## RECORDS FOR PROCESSING
##########

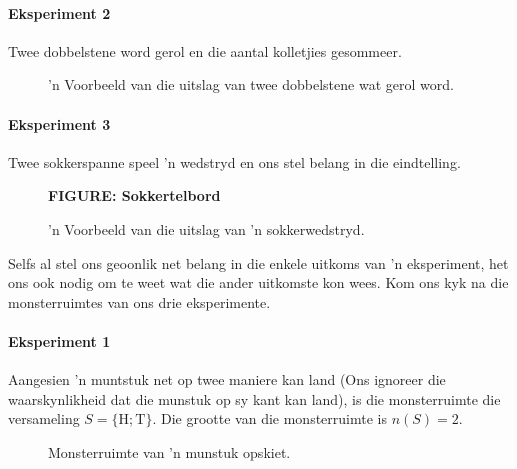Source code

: \paragraph{Eksperiment 2} Twee dobbelstene word gerol en die aantal kolletjies gesommeer. 

\begin{figure}[h]
  \begin{center}
  \end{center}
  \caption{'n Voorbeeld van die uitslag van twee dobbelstene wat gerol word.}
\end{figure}

\paragraph{Eksperiment 3} Twee sokkerspanne speel 'n wedstryd en ons stel belang in die eindtelling.

\begin{figure}[h]
  \begin{center}
    \textbf{FIGURE: Sokkertelbord}
  \end{center}
  \caption{'n Voorbeeld van die uitslag van 'n sokkerwedstryd.}
\end{figure}


Selfs al stel ons geoonlik net belang in die enkele uitkoms van 'n eksperiment, het ons ook nodig om te weet wat die ander uitkomste kon wees. Kom ons kyk na die monsterruimtes van ons drie eksperimente.

\paragraph{Eksperiment 1} Aangesien 'n muntstuk net op twee maniere kan land (Ons ignoreer die waarskynlikheid dat die munstuk op sy kant kan land),  is die monsterruimte die versameling \(S=\{\textrm{H}; \textrm{T}\}\). Die grootte van die monsterruimte is \(n(S)=2\).

\begin{figure}[h]
  \begin{center}
  \end{center}
  \caption{Monsterruimte van 'n munstuk opskiet.}
\end{figure}


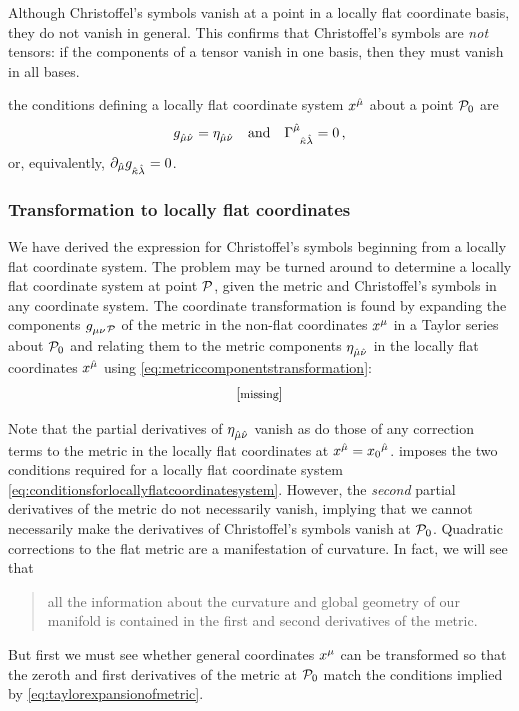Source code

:  Although Christoffel's symbols vanish at a point in a locally flat coordinate basis, they do not vanish in general. This confirms that Christoffel's symbols are \emph{not} tensors: if the components of a tensor vanish in one basis, then they must vanish in all bases.

 the conditions defining a locally flat coordinate system $\tvec\pos{\ridx\mu}$ about a point $\mathcal{P}_0$ are
%
\begin{equation}\label{eq:conditionsforlocallyflatcoordinatesystem}
  \tmetric{\ridx\mu}{\ridx\nu} = \tminkmet{\ridx\mu}{\ridx\nu}\quad\text{and}\quad
  \tchris{\ridx\mu}{\ridx\kappa}{\ridx\lambda} = 0\,,
\end{equation}
%
or, equivalently, $\ipd{\ridx\mu}\tmetric{\ridx\kappa}{\ridx\lambda} = 0$.


\subsubsection{Transformation to locally flat coordinates}
%
We have derived the expression for Christoffel's symbols beginning from a locally flat coordinate system. The problem may be turned around to determine a locally flat coordinate system at point $\mathcal{P}$, given the metric and Christoffel's symbols in any coordinate system. The coordinate transformation is found by expanding the components $\tmetric\mu\nu_{\point P}$ of the metric in the non-flat coordinates $\tvec\pos\mu$ in a Taylor series about $\mathcal{P}_0$ and relating them to the metric components $\tminkmet{\ridx\mu}{\ridx\nu}$ in the locally flat coordinates $\tvec\pos{\ridx\mu}$ using \cref{eq:metriccomponentstransformation}:
%
\begin{equation}\label{eq:taylorexpansionofmetric}
  \eqtxt{missing}
\end{equation}

Note that the partial derivatives of $\tminkmet{\ridx\mu}{\ridx\nu}$ vanish as do those of any correction terms to the metric in the locally flat coordinates at $\tvec\pos{\ridx\mu} = \tvec{{\pos_0}}{\ridx\mu}$.  imposes the two conditions required for a locally flat coordinate system \cref{eq:conditionsforlocallyflatcoordinatesystem}. However, the \emph{second} partial derivatives of the metric do not necessarily vanish, implying that we cannot necessarily make the derivatives of Christoffel's symbols vanish at $\mathcal{P}_0$. Quadratic corrections to the flat metric are a manifestation of curvature. In fact, we will see that 
%
\begin{quotation}
  all the information about the curvature and global geometry of our manifold is contained in the first and second derivatives of the metric.
\end{quotation}
%
But first we must see whether general coordinates $\tvec\pos\mu$ can be transformed so that the zeroth and first derivatives of the metric at $\mathcal{P}_0$ match the conditions implied by \cref{eq:taylorexpansionofmetric}.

##########

## WHAT IS NEEDED
Where a line in the records above contains the word "kappa", copy that line.

## RESPONSE FOR THIS EXERCISE
  \tchris{\ridx\mu}{\ridx\kappa}{\ridx\lambda} = 0\,,
or, equivalently, $\ipd{\ridx\mu}\tmetric{\ridx\kappa}{\ridx\lambda} = 0$.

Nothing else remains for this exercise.